The Dam Project raises foundational issues about our constitutional structure and separation of powers. In a democratic polity, who has the mandate to make policy choices on behalf of the people? The best argument in favour of the CJ’s Dam Project is that the SC has been forced to step in due to the executive’s failure. Even if this is logical reasoning, is it a cogent legal argument? Can the SC read the vacuum theory (ie necessity of unelected institutions stepping into the province of the elected due to failure of the latter) into Article 184(3) to enhance its own powers?

The CJ is on record saying that it is not for judges to build dams or collect money for them. He is also on record reiterating how passionate he is about the project. This creates ancillary issues. When the executive makes a policy choice such that a citizen’s rights are breached, the aggrieved person has recourse to the court. But where the court makes a choice and oversees its execution, what remedy does an aggrieved person have? Let’s assume someone has seismic or ecological concerns regarding the project. Will he have complete confidence that the court will not be pro-project as a starting point?

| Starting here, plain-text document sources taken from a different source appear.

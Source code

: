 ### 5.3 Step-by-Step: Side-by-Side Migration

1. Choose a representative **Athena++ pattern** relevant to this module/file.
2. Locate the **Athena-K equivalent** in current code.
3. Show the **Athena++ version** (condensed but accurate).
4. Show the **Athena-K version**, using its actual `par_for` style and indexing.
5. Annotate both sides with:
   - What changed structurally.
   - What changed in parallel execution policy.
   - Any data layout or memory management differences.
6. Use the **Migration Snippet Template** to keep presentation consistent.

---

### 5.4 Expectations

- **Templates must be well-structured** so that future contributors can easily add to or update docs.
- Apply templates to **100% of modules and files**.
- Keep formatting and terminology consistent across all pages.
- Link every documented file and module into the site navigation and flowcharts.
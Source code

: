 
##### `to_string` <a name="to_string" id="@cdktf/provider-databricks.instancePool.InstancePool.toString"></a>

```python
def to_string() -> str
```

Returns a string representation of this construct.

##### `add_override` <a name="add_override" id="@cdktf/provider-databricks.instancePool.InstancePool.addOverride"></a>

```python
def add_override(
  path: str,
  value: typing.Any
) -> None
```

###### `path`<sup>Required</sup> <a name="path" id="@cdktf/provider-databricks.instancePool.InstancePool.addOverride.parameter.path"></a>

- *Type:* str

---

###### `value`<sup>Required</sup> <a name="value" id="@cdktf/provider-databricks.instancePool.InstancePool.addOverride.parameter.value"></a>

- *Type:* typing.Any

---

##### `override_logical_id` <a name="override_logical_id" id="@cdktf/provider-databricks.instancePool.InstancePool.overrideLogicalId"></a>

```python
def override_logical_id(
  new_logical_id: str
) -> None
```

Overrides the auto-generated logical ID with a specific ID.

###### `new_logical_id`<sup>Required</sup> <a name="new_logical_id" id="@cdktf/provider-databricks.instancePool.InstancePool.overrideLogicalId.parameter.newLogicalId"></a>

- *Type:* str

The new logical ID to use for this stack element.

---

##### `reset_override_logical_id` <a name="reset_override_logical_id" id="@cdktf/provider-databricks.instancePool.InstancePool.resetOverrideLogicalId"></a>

The federal government and the army have contributed employee salaries to the Dam Fund. Isn’t philanthropy meant to be voluntary? Did these state employees voluntarily contribute salaries? The issue is one of principle and not quantum of contribution. Can an employer volunteer contribution on behalf of an employee for compensation payable to him/her? Does anyone aggrieved by such decision have remedy, especially in today’s environment where anyone second-guessing the viability or desirability of the Dam Project is seen as a traitor to a national cause?

The SC recently fined the PTI’s Imran Shah Rs3 million and ordered him to deposit the amount in the dam fund (to teach him a lesson for assaulting a citizen). It would be one thing for the SC to order that the MPA be prosecuted in accordance with the PPC. But what is the statutory basis for the fine and its diversion to the dam fund? And does it not raise a perception of conflict? The SC is appealing to all to contribute to the dam fund. And here it takes cognizance of a matter via suo motu, slaps a hefty fine and then orders that it be deposited into the fund for its sponsored project.

As a student of law, one approaches these issues with humility to contribute to the larger debate regarding the scope of the SC’s 184(3) powers now that it has decided to adjudicate the matter. (And the disclaimers are partly driven by a sense of self-preservation given the CJ’s warning that critics of the dam will be taken to task). The question thus remains, as an institution with enumerated powers (Article 175(2) says “No court shall have any jurisdiction save as is or maybe conferred on it by the constitution or by or under any law”), wherefrom does the SC derive the power to sponsor the Dam Project?

The writer is a lawyer based in Islamabad.